« Plus jamais ça ! », à l’issue de la seconde guerre mondiale, les nations vont repenser la société internationale en s’inspirant notamment de la théorie développée par Montesquieu, dite du doux commerce selon laquelle les échanges commerciaux entre pays favorisent la bonne entente politique et réduisent le risque qu'ils entrent en guerre, car les deux acteurs s'appauvriraient mutuellement en détruisant la richesse de l'adversaire. Elles vont ainsi se doter sur le plan politique de l’Organisation des Nations Unies (ONU), sur le plan économique et financier de la Banque Internationale pour la Reconstruction et le Développement (BIRD) et du Fonds Monétaire International (FMI) et sur le plan commercial de l’Accord Commercial sur les Tarifs Douaniers et le Commerce (GATT) signé en 1947 à Genève. Par ce mécanisme, les politiques voulaient favoriser les échanges et empêcher que les nations ne se tournent vers le protectionnisme comme ce fut le cas lors de la grande dépression post 1929.

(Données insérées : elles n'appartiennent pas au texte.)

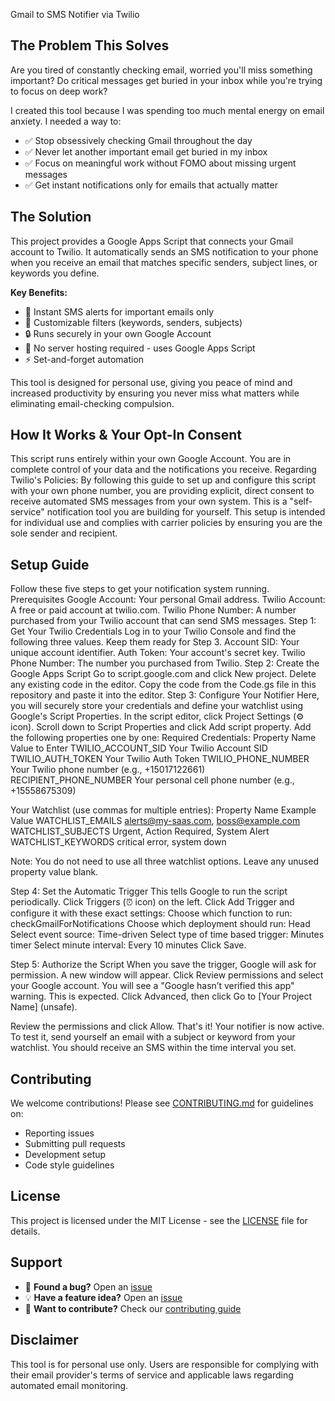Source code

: Gmail to SMS Notifier via Twilio

## The Problem This Solves

Are you tired of constantly checking email, worried you'll miss something important? Do critical messages get buried in your inbox while you're trying to focus on deep work? 

I created this tool because I was spending too much mental energy on email anxiety. I needed a way to:
- ✅ Stop obsessively checking Gmail throughout the day
- ✅ Never let another important email get buried in my inbox
- ✅ Focus on meaningful work without FOMO about missing urgent messages
- ✅ Get instant notifications only for emails that actually matter

## The Solution

This project provides a Google Apps Script that connects your Gmail account to Twilio. It automatically sends an SMS notification to your phone when you receive an email that matches specific senders, subject lines, or keywords you define.

**Key Benefits:**
- 📱 Instant SMS alerts for important emails only
- 🎯 Customizable filters (keywords, senders, subjects) 
- 🔒 Runs securely in your own Google Account
- 🚀 No server hosting required - uses Google Apps Script
- ⚡ Set-and-forget automation

This tool is designed for personal use, giving you peace of mind and increased productivity by ensuring you never miss what matters while eliminating email-checking compulsion.

## How It Works & Your Opt-In Consent
This script runs entirely within your own Google Account. You are in complete control of your data and the notifications you receive.
Regarding Twilio's Policies: By following this guide to set up and configure this script with your own phone number, you are providing explicit, direct consent to receive automated SMS messages from your own system. This is a "self-service" notification tool you are building for yourself. This setup is intended for individual use and complies with carrier policies by ensuring you are the sole sender and recipient.

## Setup Guide

Follow these five steps to get your notification system running.
Prerequisites
Google Account: Your personal Gmail address.
Twilio Account: A free or paid account at twilio.com.
Twilio Phone Number: A number purchased from your Twilio account that can send SMS messages.
Step 1: Get Your Twilio Credentials
Log in to your Twilio Console and find the following three values. Keep them ready for Step 3.
Account SID: Your unique account identifier.
Auth Token: Your account's secret key.
Twilio Phone Number: The number you purchased from Twilio.
Step 2: Create the Google Apps Script
Go to script.google.com and click New project.
Delete any existing code in the editor.
Copy the code from the Code.gs file in this repository and paste it into the editor.
Step 3: Configure Your Notifier
Here, you will securely store your credentials and define your watchlist using Google's Script Properties.
In the script editor, click Project Settings (⚙️ icon).
Scroll down to Script Properties and click Add script property.
Add the following properties one by one:
Required Credentials:
Property Name
Value to Enter
TWILIO_ACCOUNT_SID
Your Twilio Account SID
TWILIO_AUTH_TOKEN
Your Twilio Auth Token
TWILIO_PHONE_NUMBER
Your Twilio phone number (e.g., +15017122661)
RECIPIENT_PHONE_NUMBER
Your personal cell phone number (e.g., +15558675309)

Your Watchlist (use commas for multiple entries):
Property Name
Example Value
WATCHLIST_EMAILS
alerts@my-saas.com, boss@example.com
WATCHLIST_SUBJECTS
Urgent, Action Required, System Alert
WATCHLIST_KEYWORDS
critical error, system down

Note: You do not need to use all three watchlist options. Leave any unused property value blank.

Step 4: Set the Automatic Trigger
This tells Google to run the script periodically.
Click Triggers (⏰ icon) on the left.
Click Add Trigger and configure it with these exact settings:
Choose which function to run: checkGmailForNotifications
Choose which deployment should run: Head
Select event source: Time-driven
Select type of time based trigger: Minutes timer
Select minute interval: Every 10 minutes
Click Save.

Step 5: Authorize the Script
When you save the trigger, Google will ask for permission.
A new window will appear. Click Review permissions and select your Google account.
You will see a "Google hasn’t verified this app" warning. This is expected. Click Advanced, then click Go to [Your Project Name] (unsafe).

Review the permissions and click Allow.
That's it! Your notifier is now active. To test it, send yourself an email with a subject or keyword from your watchlist. You should receive an SMS within the time interval you set.

## Contributing

We welcome contributions! Please see [CONTRIBUTING.md](CONTRIBUTING.md) for guidelines on:
- Reporting issues
- Submitting pull requests  
- Development setup
- Code style guidelines

## License

This project is licensed under the MIT License - see the [LICENSE](LICENSE) file for details.

## Support

- 🐛 **Found a bug?** Open an [issue](../../issues)
- 💡 **Have a feature idea?** Open an [issue](../../issues) 
- 🤝 **Want to contribute?** Check our [contributing guide](CONTRIBUTING.md)

## Disclaimer

This tool is for personal use only. Users are responsible for complying with their email provider's terms of service and applicable laws regarding automated email monitoring.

L'objectif principal du GATT puis, à partir de 1995, de l'OMC (Organisation Mondiale du Commerce), est de réduire les barrières commerciales afin de faciliter le commerce entre ses membres et de favoriser une croissance économique accrue. Cela implique la réduction des tarifs douaniers, des quotas et des autres restrictions au commerce. L'OMC entend également renforcer la propriété intellectuelle, surveiller les subventions et les mesures de soutien interne et régler les litiges commerciaux. Si le GATT commence avec 23 membres fondateurs (Afrique du Sud, Australie, Belgique, Birmanie, Brésil, Canada, Ceylan, Chili, Chine, Cuba, États-Unis, France, Inde, Liban, Luxembourg, Norvège, Nouvelle-Zélande, Pakistan, Pays-Bas, Rhodésie du Sud, Royaume-Uni, Syrie et Tchécoslovaquie), très vite les adhésions se multiplient avec en point d’orgue l’adhésion en décembre 2001 de la Chine et plus de 141 pays membres aujourd’hui en sus des fondateurs.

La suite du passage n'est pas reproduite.